The Environmental Institute for Golf recently announced that Mark Brotherton, Jon Trappe and Patrick McCullough are winners of the 2008 Golf Course Superintendents Association of America (GCSAA) Student Essay Contest.
Open to GCSAA members who are undergraduate or graduate students pursuing degrees in turfgrass science, agronomy or any field related to golf course management, the GCSAA Essay Contest accepts entries with a focus on golf course management. The scholarship funding is provided by The Environmental Institute for Golf through the Robert Trent Jones Endowment.
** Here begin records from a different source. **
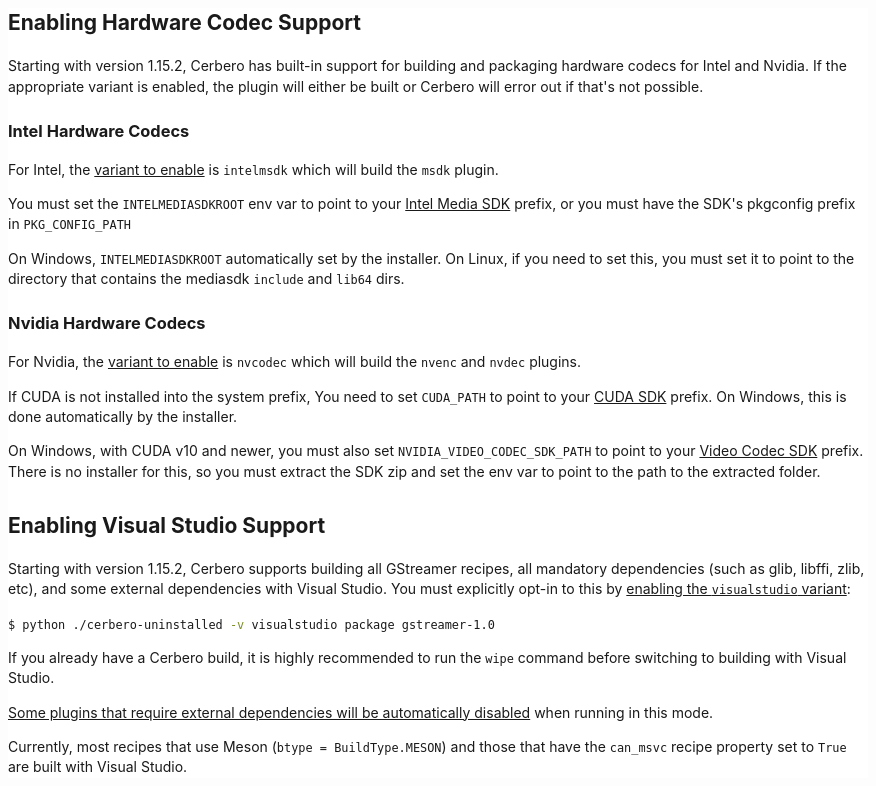 ## Enabling Hardware Codec Support

Starting with version 1.15.2, Cerbero has built-in support for building and
packaging hardware codecs for Intel and Nvidia. If the appropriate variant is
enabled, the plugin will either be built or Cerbero will error out if that's
not possible.

### Intel Hardware Codecs

For Intel, the [variant to enable](#enabling-optional-features-with-variants)
is `intelmsdk` which will build the `msdk` plugin.

You must set the `INTELMEDIASDKROOT` env var to point to your [Intel Media
SDK](https://software.intel.com/en-us/media-sdk) prefix, or you must have the
SDK's pkgconfig prefix in `PKG_CONFIG_PATH`

On Windows, `INTELMEDIASDKROOT` automatically set by the installer. On Linux,
if you need to set this, you must set it to point to the directory that
contains the mediasdk `include` and `lib64` dirs.

### Nvidia Hardware Codecs

For Nvidia, the [variant to enable](#enabling-optional-features-with-variants)
is `nvcodec` which will build the `nvenc` and `nvdec` plugins.

If CUDA is not installed into the system prefix, You need to set `CUDA_PATH` to
point to your [CUDA SDK](https://developer.nvidia.com/cuda-downloads) prefix.
On Windows, this is done automatically by the installer.

On Windows, with CUDA v10 and newer, you must also set
`NVIDIA_VIDEO_CODEC_SDK_PATH` to point to your [Video Codec
SDK](https://developer.nvidia.com/nvidia-video-codec-sdk) prefix. There is no
installer for this, so you must extract the SDK zip and set the env var to point
to the path to the extracted folder.

## Enabling Visual Studio Support

Starting with version 1.15.2, Cerbero supports building all GStreamer recipes,
all mandatory dependencies (such as glib, libffi, zlib, etc), and some external
dependencies with Visual Studio. You must explicitly opt-in to this by [enabling
the `visualstudio` variant](#enabling-optional-features-with-variants):

```sh
$ python ./cerbero-uninstalled -v visualstudio package gstreamer-1.0
```

If you already have a Cerbero build, it is highly recommended to run the `wipe`
command before switching to building with Visual Studio.

[Some plugins that require external dependencies will be automatically
disabled](https://gitlab.freedesktop.org/gstreamer/cerbero/issues/121) when
running in this mode.

Currently, most recipes that use Meson (`btype = BuildType.MESON`) and those
that have the `can_msvc` recipe property set to `True` are built with Visual
Studio.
Judges from the GCSAA scholarship committee select winners to receive scholarships and the first place entry may be published or excerpted in the association’s official publication, GCM.
Brotherton, from Oak Ridge, N.J., and a fourth-year undergraduate student at Penn State University, won the first place scholarship of $2,000 for his essay: “How Well Do You Know Your Topdressing Sand?”
Trappe, from Fayetteville, Ark., is a first-year graduate student at the University of Arkansas. He earned the second place grant of $1,500 for his paper: “Implications of Genetically Modified Turfgrasses.”
McCullough, from Hoboken, N.J., and a graduate student at Rutgers University, claimed the third place award of $1,000 for his writing: “Roughstalk Bluegrass Control: Do New Herbicides Offer Long-Term Management Solutions in Cool-Season Turf?”